The service assists tenants, some leaseholders and some shared ownership residents with complaints, if they rent, lease or have a shared ownership home via a registered provider of social housing or voluntary scheme member.

==Function==

The Housing Ombudsman Service complaint handling code details how registered providers of social housing and scheme members should respond to complaints. The code is a statutory requirement. The Housing Ombudsman Service monitors scheme members compliance with this.

The Housing Ombudsman Service looks at complaints about registered providers of social housing, such as housing associations and local authorities. Private landlords can become voluntary members of the scheme. The service is free, independent and impartial.

The Housing Ombudsman Service is in place to help people resolve a range of problems related to housing, for example disrepair, that they have not been able to resolve directly with the registered provider of social housing or voluntary scheme member. Before using the service, people are required to complain directly to the provider/landlord and to have ideally completed their complaints process. The service will consider evidence from both sides and decide what should happen to find a resolution.

In addition to assisting tenants, the Housing Ombudsman Service can also help with some leaseholder and shared ownership complaints, if the property is leased from, managed by or part owned by a scheme member.

In June 2018, the All-Party Parliamentary Group for Excellence in the Built Environment called on the government to expand the remit of UK ombudsman schemes to cover private housebuilders. In 2022, the New Homes Ombudsman Service was established as a separate organisation.

The Social Housing (Regulation) Act became law in July 2023. This act gave the Housing Ombudsman Service increased powers, for example, they are now able to order a scheme member to review their policy or practice on a particular issue.

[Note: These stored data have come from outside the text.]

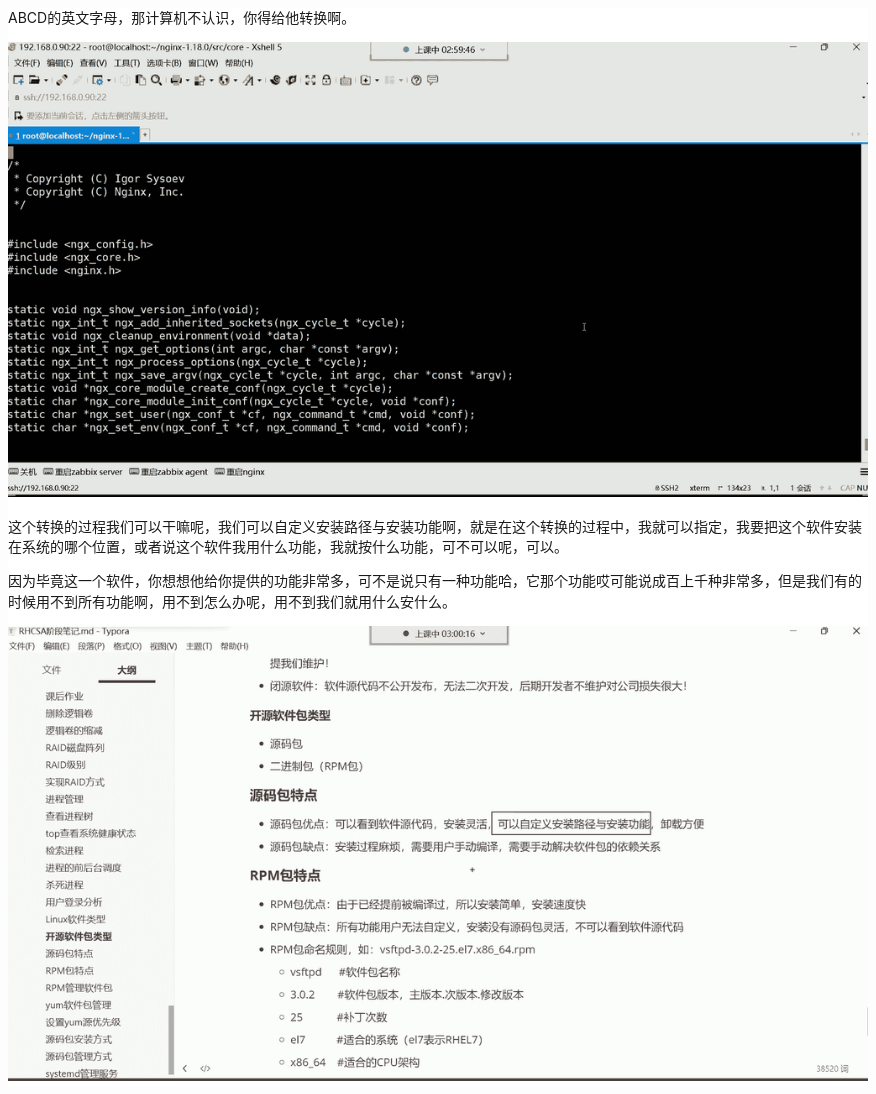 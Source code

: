 ABCD的英文字母，那计算机不认识，你得给他转换啊。

![](img/10da61195e68401a031f4a801f8a50c2_47.png)

这个转换的过程我们可以干嘛呢，我们可以自定义安装路径与安装功能啊，就是在这个转换的过程中，我就可以指定，我要把这个软件安装在系统的哪个位置，或者说这个软件我用什么功能，我就按什么功能，可不可以呢，可以。

因为毕竟这一个软件，你想想他给你提供的功能非常多，可不是说只有一种功能哈，它那个功能哎可能说成百上千种非常多，但是我们有的时候用不到所有功能啊，用不到怎么办呢，用不到我们就用什么安什么。



![](img/10da61195e68401a031f4a801f8a50c2_49.png)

The Housing Ombudsman Service publishes the decisions they make. Their statistics for 2023-2024, showed that the registered providers of social housing that managed the most homes and that had the highest maladministration rates included:

- Birmingham City Council - 86%
- Places for People Homes Limited - 84%
- Southwark Council - 82%
- Southern Housing Group Limited 79%

==Learning from severe maladministration==
In addition to considering individual cases, the Housing Ombudsman Service issues learnings from severe maladministration reports. These provide the opportunity to learn from a number of individual cases, that share a common subject.

===Leaks===

The July 2024 learning from severe maladministration report tackled the issue of leaks, that often lead to damp and mould. This came as the housing sector prepared for Awaab’s Law, further to the death of Awaab Ishak. 27 registered providers of social housing were criticised in the report for how they had dealt with reports of, and complaints about leaks.

===Disability===

In January 2025, the report looked at tenants with disabilities, including those with mental health needs. Several providers of registered social housing were named in the report, who had failed to provide adaptations to disabled residents homes and where communication had been unacceptable.

===Leaseholders===

Leaseholder complaints were covered in the June 2025 report. This highlighted 12 landlords for badly managing leaseholder complaints. The report detailed a failure by scheme members to accept responsibility for, and complete housing repairs. One leaseholder of a home leased from Southwark Council, had to replace equipment to be able to obtain clean water, after complaints and information from contractors were not dealt with in a timely manner.

===Windows===

More recently, in August 2025, the Housing Ombudsman Service reported on issues involving windows. Unacceptable window disrepair problems were highlighted and 16 landlords were named in the report, for example, Lambeth Council was found to have left a child's bedroom window, that was rotten and posed a risk, in disrepair for over three years. In a separate case, Lambeth Council had themselves deemed a window unfit, but took no action for three years. Other cases found they failed to deal with responsive repairs, with the report citing long delays, poor communication and a failure to consider risks to children, vulnerable tenants, and people with health issues.